My name is Aaron and i am the face of AS and i stay in Singapore. I was diagnosed with AS when i was 20 years old when i experienced great discomfort starting from my lower back. Due to my job in the military, i had to be revocated to a lesser physically demanding position from then on medically downgraded to PES C9L3. I am positive with the HLAB27 gene.
However the pain really started to hit me most in 2009 when my spine started to experience to most pain and stiffness particularly in the mornings will last for several hours, it was so bad i’d find it hard to get out of bed. Not long after, i started to come out with my own “AS stretching regime”, i wld go to the pull up bars many times in the day just to use my whole body weight to release the tension and “crack” my spine as how a chiropractor might do it. It brought me some relief each time i do that but the pain would come back very soon thereafter.
In 2000 pain started traveling to my other parts of my body, including my fingers, my ribcage, my toes, eyes and MOST on my neck. Today my neck is also no longer straight, it tilts to the right. There were days my fingers could not even squeeze the toothpaste out as they were too painful at the joints.
I have tried all kinds of Ankylosing spondylitis treatment from NSAIDS to biologics like enbrel and humira and of course not forgetting sulfasalazine and methotraxate. However these drugs did not help me much and many times caused me to be falling ill so very easily.

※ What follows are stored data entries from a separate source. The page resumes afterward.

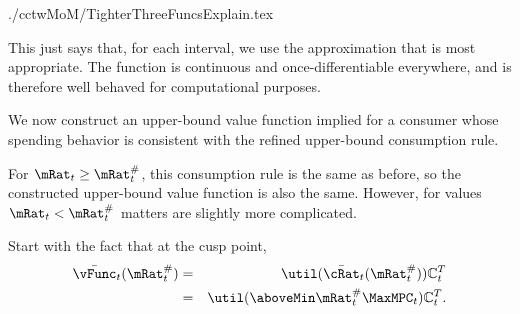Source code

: \documentclass[titlepage]{\econtex}
\begin{document}
\begin{verbatimwrite}{./cctwMoM/TighterThreeFuncsExplain.tex}

This just says that, for each interval, we use the approximation that
is most appropriate.  The function is continuous and
once-differentiable everywhere, and is therefore well behaved for
computational purposes.

We now construct an upper-bound value function implied for a consumer whose spending behavior
is consistent with the refined upper-bound consumption rule.  

For $\mRat_{t} \geq \mRat_{t}^{\#}$, this consumption rule is the same as before,
so the constructed upper-bound value function is also the same.  However, for 
values $\mRat_{t} < \mRat_{t}^{\#}$ matters are slightly more complicated.  

Start with the fact that at the cusp point, 
\begin{eqnarray*}
  \bar{\vFunc}_{t}(\mtCusp) & = & \util(\bar{\cRat}_{t}(\mtCusp))\mathbb{C}_{t}^{T} \\
  &=& \util(\aboveMin \mtCusp  \MaxMPC_{t})\mathbb{C}_{t}^{T}
.
\end{eqnarray*}


\end{verbatimwrite}
\end{document}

The pain is with me every day but the pain level varies. I used to be very active in sports but no longer can manage long distance endurance sports or carry heavy loads. On a social level, i find it hard to predict myself when i’m feeling ok to join an activity or a bicycle ride that some times my friends may organize. It’s hard to explain myself as some of them may think i am creating an excuse for myself. So i no longer really explain the pain i go through. I don’t blame them though. Chronic pain and disease is a lonesome affair.

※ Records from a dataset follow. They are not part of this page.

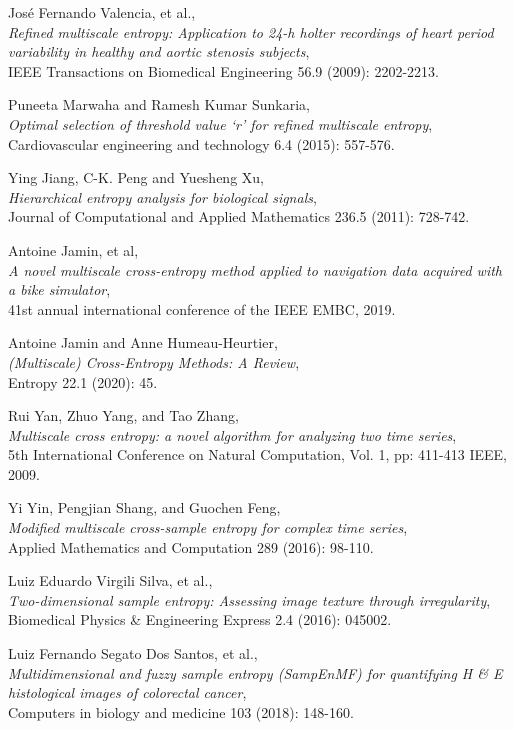 \documentclass[12pt, a4paper, titlepage, openany]{book}
\begin{document}
\begin{thebibliography}{9}
José Fernando Valencia, et al.,\\
\emph{Refined multiscale entropy: Application to 24-h holter recordings of heart period variability in healthy and aortic stenosis subjects},\\
IEEE Transactions on Biomedical Engineering 56.9 (2009): 2202-2213.

Puneeta Marwaha and Ramesh Kumar Sunkaria,\\
\emph{Optimal selection of threshold value ‘r’ for refined multiscale  entropy},\\
Cardiovascular engineering and technology  6.4 (2015): 557-576.

Ying Jiang, C-K. Peng and Yuesheng Xu,\\
\emph{Hierarchical entropy analysis for biological signals},\\
Journal of Computational and Applied Mathematics  236.5 (2011): 728-742.

Antoine Jamin, et al,\\
\emph{A novel multiscale cross-entropy method applied to navigation data acquired with a bike simulator},\\
41st annual international conference of the IEEE EMBC, 2019.

Antoine Jamin and Anne Humeau-Heurtier,\\
\emph{(Multiscale) Cross-Entropy Methods: A Review},\\
Entropy 22.1 (2020): 45.

Rui Yan, Zhuo Yang, and Tao Zhang,\\
\emph{Multiscale cross entropy: a novel algorithm for analyzing two time series},\\
5th International Conference on Natural Computation, Vol. 1, pp: 411-413 IEEE, 2009.

Yi Yin, Pengjian Shang, and Guochen Feng,\\ 
\emph{Modified multiscale cross-sample entropy for complex time series},\\
Applied Mathematics and Computation 289 (2016): 98-110.

Luiz Eduardo Virgili Silva, et al.,\\
\emph{Two-dimensional sample entropy: Assessing image texture through irregularity},
Biomedical Physics \& Engineering Express 2.4 (2016): 045002.

Luiz Fernando Segato Dos Santos, et al.,\\
\emph{Multidimensional and fuzzy sample entropy (SampEnMF) for quantifying H \& E histological images of colorectal cancer},\\
Computers in biology and medicine  103 (2018): 148-160.


\end{thebibliography}
\end{document}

These days, i try to work on a cleaner diet to help minimise the pain and i’ve just discovered a book called “the perfect diet” which works on a refined approach to a paleo diet. Let’s hope it helps me and i will in turn will share this piece of information and good news to everyone in the world suffering the same disease or group of diseases as me.

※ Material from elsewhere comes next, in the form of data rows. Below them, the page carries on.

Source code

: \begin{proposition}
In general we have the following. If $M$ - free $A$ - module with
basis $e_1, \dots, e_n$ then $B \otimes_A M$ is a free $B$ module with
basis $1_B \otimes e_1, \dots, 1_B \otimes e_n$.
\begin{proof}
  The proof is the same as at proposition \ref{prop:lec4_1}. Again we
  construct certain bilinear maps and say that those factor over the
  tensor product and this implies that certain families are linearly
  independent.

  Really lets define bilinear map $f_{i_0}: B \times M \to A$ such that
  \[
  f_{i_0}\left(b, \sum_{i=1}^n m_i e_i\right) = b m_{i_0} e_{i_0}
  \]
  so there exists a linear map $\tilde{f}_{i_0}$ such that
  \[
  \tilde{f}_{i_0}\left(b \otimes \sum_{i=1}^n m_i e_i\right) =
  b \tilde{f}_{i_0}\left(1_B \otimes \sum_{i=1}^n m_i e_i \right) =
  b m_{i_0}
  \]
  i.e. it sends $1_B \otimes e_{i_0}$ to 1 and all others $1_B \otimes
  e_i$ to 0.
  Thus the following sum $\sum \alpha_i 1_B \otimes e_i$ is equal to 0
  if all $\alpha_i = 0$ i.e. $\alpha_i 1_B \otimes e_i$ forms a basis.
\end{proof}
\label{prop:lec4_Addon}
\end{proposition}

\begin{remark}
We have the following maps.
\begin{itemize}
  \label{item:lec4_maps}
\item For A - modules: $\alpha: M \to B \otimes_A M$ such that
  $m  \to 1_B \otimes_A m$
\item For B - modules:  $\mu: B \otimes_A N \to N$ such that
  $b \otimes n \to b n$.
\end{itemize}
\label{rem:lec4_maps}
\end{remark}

There were a couple of days in the past 4 years that i felt much less pain and i was sooooo happy that i decided to go on a long long bicycle ride. I would give up anything just to feel pain free.
Staying strict to a Paleo diet is extremely hard and requires great discipline from me. It is also harder for someone living in this part of asia where almost everything sold outside has some form of starch.
I will stay strong and positive for my family and i will exercise whenever there is less pain and less tired.
Thank you for giving me a chance to share my disease.